Doug: I had a technique which draws triangle outlines without requiring extra vertex data or more draw calls, but a recent optimization to the vertex data had changed the triangle order such that this method no longer worked. The end result is that some triangles have outlines, some become grey, and others black. Since the pattern depends on the vertex order from the optimizer it ends up having a geometric pattern which is related to the surrounding structure. The strong borders enhance contrast, and add detail, especially in the distance where for performance reasons we fade out material colours.
Anyway, we were pleasantly surprised when Doug's screenshot featuring the black triangle debug bug caught people's attention on Twitter, and delighted when Paul Taylor of Mode 7 (makers of award winning Frozen Synapse and Frozen Endzone), a.k.a. nervous_testpilot, suggested to use the visuals for one of his music videos! Wow :D
Not only was recording the video for Paul fun and gave us some nice publicity, there were added bonuses:
we weren't too concerned about the movement jerkiness in our technical videos or in-game, but the brutal starts/stops in the run were jarring for a more artistic video. So Doug implemented a cinematic camera slider, adding inertia to smooth movement (though it took time and a few near collisions with walls to get used to it)
exploring the 'black triangle' environment exposed a serious low-level bug. It was hidden in a remote area which I wouldn't have normally explored if I hadn't spent time flying from corner to corner in a defective build, trying to get used to the newfangled inertia so I could show off the smoothness without colliding with surfaces.
the black triangles feature made us appreciate how much patterns can add depth and readability to the environment. In addition, Doug added specular lighting, with the light bouncing off surfaces but not the black triangles, which gave the world a rather nice look, interesting.
To end this post, I've collected all the black triangle screenshots, and a few others taken in debug mode, for a last peek before we move on.

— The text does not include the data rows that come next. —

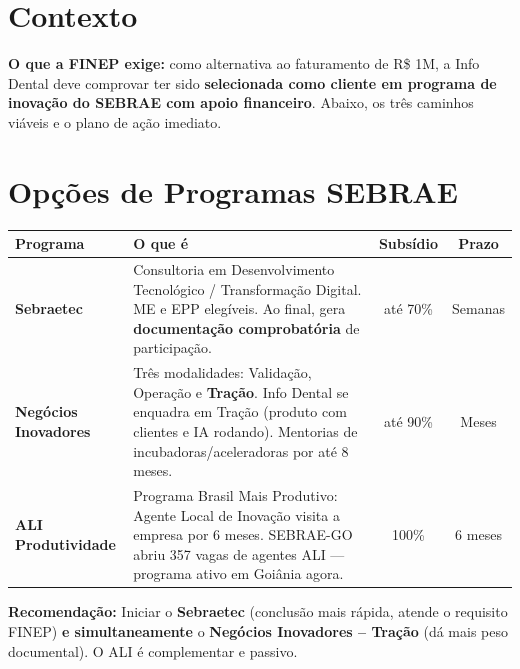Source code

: \documentclass[11pt, a4paper]{article}
\begin{document}
\section{Contexto}

\textcolor{accentColor}{\textbf{O que a FINEP exige:}} como alternativa ao faturamento de R\$ 1M, a Info Dental deve comprovar ter sido \textbf{selecionada como cliente em programa de inovação do SEBRAE com apoio financeiro}. Abaixo, os três caminhos viáveis e o plano de ação imediato.

\vspace{2pt}

\section{Opções de Programas SEBRAE}

\renewcommand{\arraystretch}{1.35}
\begin{table}[H]
    \centering
    \small
    \begin{tabularx}{\textwidth}{@{} l X c c @{}}
        \toprule
        \rowcolor{tableHeader} \textbf{Programa} & \textbf{O que é} & \textbf{Subsídio} & \textbf{Prazo} \\
        \midrule
        \textbf{Sebraetec} & Consultoria em Desenvolvimento Tecnológico / Transformação Digital. ME e EPP elegíveis. Ao final, gera \textbf{documentação comprobatória} de participação. & até 70\% & Semanas \\
        \rowcolor{lightGray}
        \textbf{Negócios Inovadores} & Três modalidades: Validação, Operação e \textbf{Tração}. Info Dental se enquadra em Tração (produto com clientes e IA rodando). Mentorias de incubadoras/aceleradoras por até 8 meses. & até 90\% & Meses \\
        \textbf{ALI Produtividade} & Programa Brasil Mais Produtivo: Agente Local de Inovação visita a empresa por 6 meses. SEBRAE-GO abriu 357 vagas de agentes ALI --- programa ativo em Goiânia agora. & 100\% & 6 meses \\
        \bottomrule
    \end{tabularx}
\end{table}

\vspace{-4pt}

\colorbox{accentColor!10}{%
    \parbox{\dimexpr\textwidth-2\fboxsep}{%
        \small
        \textcolor{accentColor}{\textbf{Recomendação:}} Iniciar o \textbf{Sebraetec} (conclusão mais rápida, atende o requisito FINEP) \textbf{e simultaneamente} o \textbf{Negócios Inovadores -- Tração} (dá mais peso documental). O ALI é complementar e passivo.%
    }%
}
\end{document}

Shots from the first network tests. The vertical arc (in red) across the image is part of my own avatar. It shows because the avatar is misaligned with my view, it's a bug. The red spheres with a hollow are the other players' avatar placeholders.
Watching Miguel Cepero (@miguelcepero) create a dragon hut in his incredible Voxel Farm engine, I was wondering if I would be able to do something similar in Avoyd. It's not as nice as the dragon hut but I was able to build a couple of dinosaur skeleton looking structures.
The editing tool in Avoyd is very basic compared to Voxel farms', but I was lucky: whilst it's currently rather hard to do straight lines in Avoyd, it's a doodle to draw on an invisible sphere surface, hence perfect for making ribcages. It came out surprisingly well I think.